**EXERCISE DESCRIPTION**: As the answer, give every line of the records that includes the word "space".

(THE DATA)

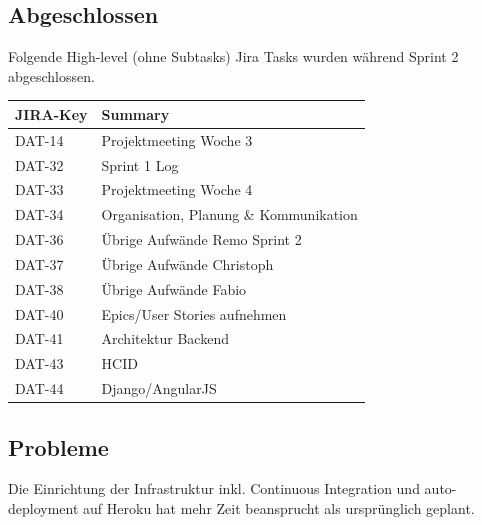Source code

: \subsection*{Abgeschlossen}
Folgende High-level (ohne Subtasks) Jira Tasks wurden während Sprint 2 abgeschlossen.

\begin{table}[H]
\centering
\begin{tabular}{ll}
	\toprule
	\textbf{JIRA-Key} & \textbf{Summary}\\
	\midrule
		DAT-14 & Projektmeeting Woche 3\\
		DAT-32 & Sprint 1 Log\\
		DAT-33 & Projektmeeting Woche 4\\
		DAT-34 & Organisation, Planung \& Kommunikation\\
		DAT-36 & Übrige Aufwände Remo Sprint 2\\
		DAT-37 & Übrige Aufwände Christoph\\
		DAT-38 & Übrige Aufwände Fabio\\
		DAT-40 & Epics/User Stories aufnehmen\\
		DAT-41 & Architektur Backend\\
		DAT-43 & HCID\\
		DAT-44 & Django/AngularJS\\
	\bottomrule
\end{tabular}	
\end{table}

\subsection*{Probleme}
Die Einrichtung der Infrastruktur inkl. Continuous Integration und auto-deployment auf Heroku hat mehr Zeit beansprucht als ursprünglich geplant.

(End THE DATA)
(THE DATA)

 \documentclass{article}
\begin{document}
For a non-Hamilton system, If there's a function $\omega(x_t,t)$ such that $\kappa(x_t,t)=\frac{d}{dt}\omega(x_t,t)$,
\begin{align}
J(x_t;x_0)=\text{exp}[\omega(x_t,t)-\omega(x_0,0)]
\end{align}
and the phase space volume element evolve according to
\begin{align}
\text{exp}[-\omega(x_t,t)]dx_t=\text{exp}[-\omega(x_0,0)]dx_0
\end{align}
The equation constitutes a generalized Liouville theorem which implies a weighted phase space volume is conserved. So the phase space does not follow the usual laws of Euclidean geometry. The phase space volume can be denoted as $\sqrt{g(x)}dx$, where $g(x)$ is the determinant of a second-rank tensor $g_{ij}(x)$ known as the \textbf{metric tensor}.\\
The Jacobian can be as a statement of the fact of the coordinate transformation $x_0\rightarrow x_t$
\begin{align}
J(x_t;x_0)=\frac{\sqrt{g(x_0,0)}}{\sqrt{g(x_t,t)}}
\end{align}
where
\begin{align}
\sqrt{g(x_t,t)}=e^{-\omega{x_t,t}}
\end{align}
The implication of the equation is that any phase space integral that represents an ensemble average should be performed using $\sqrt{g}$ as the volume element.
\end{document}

(End THE DATA)

**SOLUTION TO THIS TASK**:
and the phase space volume element evolve according to
The equation constitutes a generalized Liouville theorem which implies a weighted phase space volume is conserved. So the phase space does not follow the usual laws of Euclidean geometry. The phase space volume can be denoted as $\sqrt{g(x)}dx$, where $g(x)$ is the determinant of a second-rank tensor $g_{ij}(x)$ known as the \textbf{metric tensor}.\\
The implication of the equation is that any phase space integral that represents an ensemble average should be performed using $\sqrt{g}$ as the volume element.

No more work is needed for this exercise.